I haven’t played this matchup a lot. I know that they’re not as good as they’d like to be at killing your green creatures, which is a big problem for them, and that Sigarda, Heron’s Grace is a good trump just because of its size. The creature sizing is such that I think the common play pattern when they cast Gideon and try to defend it is that Heron’s Grace Champion destroys their battlefield and it’s hard for them to recover even with the planeswalker, so watch to set that up. The big thing you need to worry about is Avacyn flipping, so be careful with your removal spells and try to make some four-toughness creatures.

White Aggro



You can tune the number of Stasis Snares and Tireless Trackers depending on exactly what they’re playing. In general, you want to keep your creature count high and try to minimize trading off to maximize Heron’s Grace Champion, and you don’t need to go as big to win, so you cut your top-end to add cheap removal.

Aetherworks Marvel

So the original idea was to bring in Selfless Spirit for Kozilek’s Return here, but I’m not convinced that Selfless Spirit is good enough to be in the sideboard, especially because I’ve seen B/G Aetherworks with Liliana, where you don’t want Selfless Spirit, and it’s likely not great against Whirler Virtuoso builds.

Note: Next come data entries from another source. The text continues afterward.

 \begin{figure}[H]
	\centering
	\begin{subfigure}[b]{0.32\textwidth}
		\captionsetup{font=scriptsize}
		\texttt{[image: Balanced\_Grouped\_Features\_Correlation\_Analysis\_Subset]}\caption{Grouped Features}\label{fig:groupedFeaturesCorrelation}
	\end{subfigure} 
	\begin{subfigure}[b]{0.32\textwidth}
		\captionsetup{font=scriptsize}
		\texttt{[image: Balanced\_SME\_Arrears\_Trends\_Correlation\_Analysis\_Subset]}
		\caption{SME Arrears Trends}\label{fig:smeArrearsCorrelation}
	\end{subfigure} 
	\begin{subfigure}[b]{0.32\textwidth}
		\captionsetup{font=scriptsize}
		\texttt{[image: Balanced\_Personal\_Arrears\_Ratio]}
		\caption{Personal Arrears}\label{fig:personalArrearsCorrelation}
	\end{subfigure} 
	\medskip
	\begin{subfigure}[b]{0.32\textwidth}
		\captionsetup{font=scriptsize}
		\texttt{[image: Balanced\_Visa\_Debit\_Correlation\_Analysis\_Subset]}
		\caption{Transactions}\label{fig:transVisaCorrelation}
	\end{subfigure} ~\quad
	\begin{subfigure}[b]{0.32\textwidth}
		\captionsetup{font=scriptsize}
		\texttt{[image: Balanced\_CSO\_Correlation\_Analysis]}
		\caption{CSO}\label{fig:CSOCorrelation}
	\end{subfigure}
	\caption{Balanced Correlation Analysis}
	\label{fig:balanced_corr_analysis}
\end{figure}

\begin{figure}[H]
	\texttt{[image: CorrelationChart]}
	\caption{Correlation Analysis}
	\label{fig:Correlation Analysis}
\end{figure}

I think one Selfless Spirit should become a Declaration in Stone in the sideboard, and I’d probably make one of them a Servant of the Conduit. The last? Maybe another Thalia or Sigarda; maybe a Skysovereign, Consul Flagship; maybe even a Blossoming Defense. I’m really not sure.

How you sideboard against Aetherworks will really depend on their deck. In general, I think it’s fine to cut Thalia’s Lieutenant because they’ll have a lot of removal (including sweepers) after sideboarding, and I want to add Servant of the Conduit and Gideon, as turn 3 Gideon is your easiest way to win. You want Fragmentize as you can often beat a single Marvel activation, and you want Stasis Snare. Declaration in Stone is a bit of a question because it’s horrible if you have it in your hand when they Emrakul you. The real problem is that you need to focus on killing them, so you basically have to cut removal if you’re adding Fragmentize, which I think you probably should, so you likely cut Declaration. If you’d prefer Declaration over Fragmentize, which I don’t expect to be better but I’m low-confidence in, you could replace Fragmentize with Natural State, which would be better against W/U Flash and White Aggro.

When I played against G/R Aetherworks, I sided down to two Duskwatch Recruiters and two Tireless Trackers, as they’re not your fastest threats and you don’t want to plan to try to win the late-game, but because Sigarda makes it possible, you want to have access to the support cards necessary to make it happen. Heron’s Grace Champion is obviously the easiest cut, as you’re decreasing your number of Humans and your life total really doesn’t matter.

I suspect this weekend was the height of Aetherworks Marvel’s success and we’ll see it fall as it becomes the biggest target, which means things are likely to get even better for W/G Humans in the near-future. I loved playing this deck, and I’m disappointed both that I might not get to play another tournament with it and that I was a little off my game in Denver and made critical errors that likely impacted the outcome of games in three of the four matches I didn’t win. The deck absolutely felt good enough to Top 8 with. I recommend trying it out as this format wraps up, as this is the first time I’ve really enjoyed this Standard format.